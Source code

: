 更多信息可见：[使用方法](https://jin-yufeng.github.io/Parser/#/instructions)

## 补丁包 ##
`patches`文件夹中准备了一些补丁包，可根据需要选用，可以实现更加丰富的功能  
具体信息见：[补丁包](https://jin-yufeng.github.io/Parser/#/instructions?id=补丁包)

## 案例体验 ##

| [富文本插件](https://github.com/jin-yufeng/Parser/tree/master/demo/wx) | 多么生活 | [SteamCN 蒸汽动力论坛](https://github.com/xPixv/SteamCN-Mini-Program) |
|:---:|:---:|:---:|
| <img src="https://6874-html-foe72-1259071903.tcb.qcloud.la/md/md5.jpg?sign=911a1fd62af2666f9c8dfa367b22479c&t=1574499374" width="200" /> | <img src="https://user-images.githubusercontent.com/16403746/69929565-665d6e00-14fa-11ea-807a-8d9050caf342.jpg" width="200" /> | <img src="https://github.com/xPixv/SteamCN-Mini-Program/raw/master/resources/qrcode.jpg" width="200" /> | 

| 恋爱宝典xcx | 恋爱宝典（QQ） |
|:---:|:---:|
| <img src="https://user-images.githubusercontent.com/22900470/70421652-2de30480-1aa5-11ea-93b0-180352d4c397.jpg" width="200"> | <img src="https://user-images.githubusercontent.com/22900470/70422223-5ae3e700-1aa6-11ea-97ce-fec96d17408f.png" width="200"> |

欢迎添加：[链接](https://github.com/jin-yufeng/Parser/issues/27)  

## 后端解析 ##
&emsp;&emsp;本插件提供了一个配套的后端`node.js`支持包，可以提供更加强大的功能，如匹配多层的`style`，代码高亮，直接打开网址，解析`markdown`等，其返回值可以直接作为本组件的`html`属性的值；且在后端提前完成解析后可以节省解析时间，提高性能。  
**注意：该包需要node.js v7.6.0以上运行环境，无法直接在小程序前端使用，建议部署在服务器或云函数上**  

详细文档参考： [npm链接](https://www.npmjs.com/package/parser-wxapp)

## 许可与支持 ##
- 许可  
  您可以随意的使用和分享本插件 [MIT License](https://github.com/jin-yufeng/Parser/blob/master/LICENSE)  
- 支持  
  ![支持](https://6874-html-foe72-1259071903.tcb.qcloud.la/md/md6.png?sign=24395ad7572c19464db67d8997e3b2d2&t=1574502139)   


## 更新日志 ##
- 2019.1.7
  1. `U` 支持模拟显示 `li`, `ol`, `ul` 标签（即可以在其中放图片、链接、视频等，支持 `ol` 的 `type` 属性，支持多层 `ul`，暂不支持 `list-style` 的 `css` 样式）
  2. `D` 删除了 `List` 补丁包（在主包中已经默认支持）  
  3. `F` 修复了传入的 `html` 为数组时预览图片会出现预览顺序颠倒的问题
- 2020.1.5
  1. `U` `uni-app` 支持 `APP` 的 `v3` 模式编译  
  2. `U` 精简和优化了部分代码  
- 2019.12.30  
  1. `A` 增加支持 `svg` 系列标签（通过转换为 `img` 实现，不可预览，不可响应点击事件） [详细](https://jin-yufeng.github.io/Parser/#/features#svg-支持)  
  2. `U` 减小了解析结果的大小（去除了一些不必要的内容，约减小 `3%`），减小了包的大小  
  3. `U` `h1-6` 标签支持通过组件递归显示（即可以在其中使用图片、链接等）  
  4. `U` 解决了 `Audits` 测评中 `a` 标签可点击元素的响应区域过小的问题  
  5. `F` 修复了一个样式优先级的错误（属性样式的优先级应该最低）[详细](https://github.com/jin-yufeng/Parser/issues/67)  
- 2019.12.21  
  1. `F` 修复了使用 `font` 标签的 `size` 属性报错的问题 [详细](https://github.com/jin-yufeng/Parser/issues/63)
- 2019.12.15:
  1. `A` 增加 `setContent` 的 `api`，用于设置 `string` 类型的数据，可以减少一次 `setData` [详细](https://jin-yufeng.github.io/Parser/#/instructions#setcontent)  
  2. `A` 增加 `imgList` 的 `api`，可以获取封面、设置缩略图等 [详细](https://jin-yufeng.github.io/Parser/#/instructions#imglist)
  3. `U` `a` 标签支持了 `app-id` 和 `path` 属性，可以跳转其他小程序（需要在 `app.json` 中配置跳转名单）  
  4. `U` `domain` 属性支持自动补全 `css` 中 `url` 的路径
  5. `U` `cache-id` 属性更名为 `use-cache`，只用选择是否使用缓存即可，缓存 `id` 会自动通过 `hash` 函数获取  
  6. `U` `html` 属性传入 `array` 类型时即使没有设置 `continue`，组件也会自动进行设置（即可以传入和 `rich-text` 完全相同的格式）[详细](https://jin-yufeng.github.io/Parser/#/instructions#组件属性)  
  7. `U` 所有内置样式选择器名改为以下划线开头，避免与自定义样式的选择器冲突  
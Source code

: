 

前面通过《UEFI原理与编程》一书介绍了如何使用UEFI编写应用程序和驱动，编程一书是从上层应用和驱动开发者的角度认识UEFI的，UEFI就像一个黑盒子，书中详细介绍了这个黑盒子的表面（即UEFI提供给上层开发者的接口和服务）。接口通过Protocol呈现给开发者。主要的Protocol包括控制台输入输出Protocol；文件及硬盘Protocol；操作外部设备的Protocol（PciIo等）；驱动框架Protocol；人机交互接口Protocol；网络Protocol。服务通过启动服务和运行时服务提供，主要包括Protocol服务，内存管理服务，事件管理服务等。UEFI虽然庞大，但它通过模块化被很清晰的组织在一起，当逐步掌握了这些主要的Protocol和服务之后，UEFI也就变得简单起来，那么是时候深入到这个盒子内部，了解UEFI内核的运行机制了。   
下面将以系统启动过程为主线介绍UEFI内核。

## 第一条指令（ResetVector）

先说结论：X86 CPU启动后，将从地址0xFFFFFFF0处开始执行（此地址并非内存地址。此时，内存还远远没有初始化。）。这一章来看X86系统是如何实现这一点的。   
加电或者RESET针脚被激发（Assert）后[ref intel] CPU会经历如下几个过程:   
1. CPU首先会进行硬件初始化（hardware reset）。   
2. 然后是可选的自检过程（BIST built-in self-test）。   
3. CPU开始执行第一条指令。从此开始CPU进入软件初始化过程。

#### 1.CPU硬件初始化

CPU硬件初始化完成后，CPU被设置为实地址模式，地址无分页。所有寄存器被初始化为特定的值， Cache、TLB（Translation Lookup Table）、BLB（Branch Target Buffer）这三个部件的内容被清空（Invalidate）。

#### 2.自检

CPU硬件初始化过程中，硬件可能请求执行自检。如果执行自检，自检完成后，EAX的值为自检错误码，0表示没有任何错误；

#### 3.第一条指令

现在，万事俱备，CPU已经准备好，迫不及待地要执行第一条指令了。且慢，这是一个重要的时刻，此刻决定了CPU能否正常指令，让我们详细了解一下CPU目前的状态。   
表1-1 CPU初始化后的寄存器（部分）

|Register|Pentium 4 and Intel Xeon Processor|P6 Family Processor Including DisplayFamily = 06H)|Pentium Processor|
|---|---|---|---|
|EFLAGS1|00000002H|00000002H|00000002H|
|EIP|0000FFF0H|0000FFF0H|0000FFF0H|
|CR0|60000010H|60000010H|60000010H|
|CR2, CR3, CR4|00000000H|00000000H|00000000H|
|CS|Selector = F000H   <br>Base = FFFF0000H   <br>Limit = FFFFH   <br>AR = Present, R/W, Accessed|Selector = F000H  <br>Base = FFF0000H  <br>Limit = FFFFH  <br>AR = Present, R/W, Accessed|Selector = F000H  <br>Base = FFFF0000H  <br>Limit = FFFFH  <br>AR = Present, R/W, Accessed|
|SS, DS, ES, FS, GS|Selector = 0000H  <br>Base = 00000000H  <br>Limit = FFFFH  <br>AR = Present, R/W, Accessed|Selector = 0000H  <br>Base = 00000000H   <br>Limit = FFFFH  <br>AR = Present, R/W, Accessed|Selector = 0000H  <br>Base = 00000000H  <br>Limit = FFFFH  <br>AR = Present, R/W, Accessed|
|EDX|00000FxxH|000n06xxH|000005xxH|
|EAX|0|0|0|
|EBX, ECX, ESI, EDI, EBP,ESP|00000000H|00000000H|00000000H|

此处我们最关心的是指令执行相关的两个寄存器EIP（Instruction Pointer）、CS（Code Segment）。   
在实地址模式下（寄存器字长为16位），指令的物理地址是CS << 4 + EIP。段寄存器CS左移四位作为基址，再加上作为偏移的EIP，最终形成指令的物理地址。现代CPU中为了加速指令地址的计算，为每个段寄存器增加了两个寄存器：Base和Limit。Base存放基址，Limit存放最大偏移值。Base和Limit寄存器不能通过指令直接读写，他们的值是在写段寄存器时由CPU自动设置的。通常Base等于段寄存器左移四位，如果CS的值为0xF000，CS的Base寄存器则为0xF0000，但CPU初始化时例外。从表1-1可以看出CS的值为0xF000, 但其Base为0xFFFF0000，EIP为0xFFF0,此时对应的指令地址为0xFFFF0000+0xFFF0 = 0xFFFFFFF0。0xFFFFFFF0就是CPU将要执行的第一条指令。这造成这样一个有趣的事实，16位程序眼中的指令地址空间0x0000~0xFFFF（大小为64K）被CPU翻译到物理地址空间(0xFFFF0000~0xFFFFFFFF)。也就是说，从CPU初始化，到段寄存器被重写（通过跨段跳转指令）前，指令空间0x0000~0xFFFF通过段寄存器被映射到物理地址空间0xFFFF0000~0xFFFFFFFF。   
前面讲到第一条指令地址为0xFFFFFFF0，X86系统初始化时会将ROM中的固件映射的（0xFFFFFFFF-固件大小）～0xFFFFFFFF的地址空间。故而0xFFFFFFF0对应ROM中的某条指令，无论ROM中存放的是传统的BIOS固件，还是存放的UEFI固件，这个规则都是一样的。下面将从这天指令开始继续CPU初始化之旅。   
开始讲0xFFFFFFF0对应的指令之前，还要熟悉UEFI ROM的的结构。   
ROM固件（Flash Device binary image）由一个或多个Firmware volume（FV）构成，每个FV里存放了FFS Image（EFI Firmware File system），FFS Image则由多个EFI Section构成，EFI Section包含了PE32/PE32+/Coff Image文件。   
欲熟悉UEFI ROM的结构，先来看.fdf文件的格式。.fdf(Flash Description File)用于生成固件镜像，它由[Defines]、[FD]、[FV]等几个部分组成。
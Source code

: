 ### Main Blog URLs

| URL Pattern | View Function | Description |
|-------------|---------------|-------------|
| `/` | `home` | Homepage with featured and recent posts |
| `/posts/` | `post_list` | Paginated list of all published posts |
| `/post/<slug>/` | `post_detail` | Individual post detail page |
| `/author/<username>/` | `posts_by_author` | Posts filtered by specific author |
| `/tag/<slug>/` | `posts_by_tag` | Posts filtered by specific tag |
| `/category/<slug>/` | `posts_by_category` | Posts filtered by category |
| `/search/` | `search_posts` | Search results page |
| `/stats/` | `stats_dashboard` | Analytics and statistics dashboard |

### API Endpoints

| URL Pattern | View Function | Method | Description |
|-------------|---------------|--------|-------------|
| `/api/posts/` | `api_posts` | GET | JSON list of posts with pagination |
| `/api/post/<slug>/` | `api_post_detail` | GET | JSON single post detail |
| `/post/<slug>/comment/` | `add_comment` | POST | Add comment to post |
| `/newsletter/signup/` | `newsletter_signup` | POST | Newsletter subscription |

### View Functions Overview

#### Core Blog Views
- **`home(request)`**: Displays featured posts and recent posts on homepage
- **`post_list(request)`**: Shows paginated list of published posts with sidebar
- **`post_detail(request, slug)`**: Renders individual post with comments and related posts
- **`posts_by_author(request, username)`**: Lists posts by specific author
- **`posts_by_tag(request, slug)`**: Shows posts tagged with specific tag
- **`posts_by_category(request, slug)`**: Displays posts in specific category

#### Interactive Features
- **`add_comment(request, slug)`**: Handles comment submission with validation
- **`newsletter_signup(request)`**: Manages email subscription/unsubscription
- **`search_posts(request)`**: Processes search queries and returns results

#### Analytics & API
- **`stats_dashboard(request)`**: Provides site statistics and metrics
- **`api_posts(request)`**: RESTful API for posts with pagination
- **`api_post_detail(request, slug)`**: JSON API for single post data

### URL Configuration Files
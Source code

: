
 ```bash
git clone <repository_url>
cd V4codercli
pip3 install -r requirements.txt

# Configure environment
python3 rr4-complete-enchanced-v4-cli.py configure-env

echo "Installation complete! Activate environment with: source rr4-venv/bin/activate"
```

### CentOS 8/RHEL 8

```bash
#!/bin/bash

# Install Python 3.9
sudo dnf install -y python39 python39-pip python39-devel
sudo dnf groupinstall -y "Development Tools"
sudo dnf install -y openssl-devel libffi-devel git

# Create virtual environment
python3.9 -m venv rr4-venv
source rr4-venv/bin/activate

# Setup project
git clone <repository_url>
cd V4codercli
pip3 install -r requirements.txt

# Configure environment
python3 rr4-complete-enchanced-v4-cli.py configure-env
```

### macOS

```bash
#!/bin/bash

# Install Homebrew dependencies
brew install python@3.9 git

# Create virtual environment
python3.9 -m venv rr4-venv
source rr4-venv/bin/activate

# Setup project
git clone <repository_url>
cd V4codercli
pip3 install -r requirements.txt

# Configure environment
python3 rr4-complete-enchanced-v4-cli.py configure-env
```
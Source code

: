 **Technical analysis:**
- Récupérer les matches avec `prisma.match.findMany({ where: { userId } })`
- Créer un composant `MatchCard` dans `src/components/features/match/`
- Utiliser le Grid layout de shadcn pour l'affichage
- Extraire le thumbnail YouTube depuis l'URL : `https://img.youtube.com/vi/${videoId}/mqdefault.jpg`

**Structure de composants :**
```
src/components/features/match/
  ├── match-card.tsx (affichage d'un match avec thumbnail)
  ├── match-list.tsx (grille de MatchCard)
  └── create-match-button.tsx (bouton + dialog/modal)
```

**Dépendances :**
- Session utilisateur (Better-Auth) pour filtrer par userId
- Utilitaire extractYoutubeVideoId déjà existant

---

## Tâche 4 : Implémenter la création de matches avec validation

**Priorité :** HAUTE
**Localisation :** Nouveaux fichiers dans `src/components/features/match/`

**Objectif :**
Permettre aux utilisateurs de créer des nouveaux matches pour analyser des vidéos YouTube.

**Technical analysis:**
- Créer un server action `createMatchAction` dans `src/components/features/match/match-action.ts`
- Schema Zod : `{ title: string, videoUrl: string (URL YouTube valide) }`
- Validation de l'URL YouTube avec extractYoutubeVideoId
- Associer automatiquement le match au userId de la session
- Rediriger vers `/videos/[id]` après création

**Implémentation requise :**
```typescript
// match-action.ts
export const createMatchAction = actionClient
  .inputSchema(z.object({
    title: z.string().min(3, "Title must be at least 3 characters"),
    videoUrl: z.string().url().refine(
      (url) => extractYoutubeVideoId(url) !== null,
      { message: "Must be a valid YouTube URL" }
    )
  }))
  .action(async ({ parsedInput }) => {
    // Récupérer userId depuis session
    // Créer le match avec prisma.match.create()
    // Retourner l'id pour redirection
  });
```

□ □ □ □ □

- [PROBLEM TO WORK ON]:
Print the records verbatim, stopping after the "恋爱宝典xcx | 恋爱宝典（QQ） |" line.

- [EXERCISE OUTPUT]:
Source code

: 更多信息可见：[使用方法](https://jin-yufeng.github.io/Parser/#/instructions)

## 补丁包 ##
`patches`文件夹中准备了一些补丁包，可根据需要选用，可以实现更加丰富的功能  
具体信息见：[补丁包](https://jin-yufeng.github.io/Parser/#/instructions?id=补丁包)

## 案例体验 ##

| [富文本插件](https://github.com/jin-yufeng/Parser/tree/master/demo/wx) | 多么生活 | [SteamCN 蒸汽动力论坛](https://github.com/xPixv/SteamCN-Mini-Program) |
|:---:|:---:|:---:|
| <img src="https://6874-html-foe72-1259071903.tcb.qcloud.la/md/md5.jpg?sign=911a1fd62af2666f9c8dfa367b22479c&t=1574499374" width="200" /> | <img src="https://user-images.githubusercontent.com/16403746/69929565-665d6e00-14fa-11ea-807a-8d9050caf342.jpg" width="200" /> | <img src="https://github.com/xPixv/SteamCN-Mini-Program/raw/master/resources/qrcode.jpg" width="200" /> | 

| 恋爱宝典xcx | 恋爱宝典（QQ） |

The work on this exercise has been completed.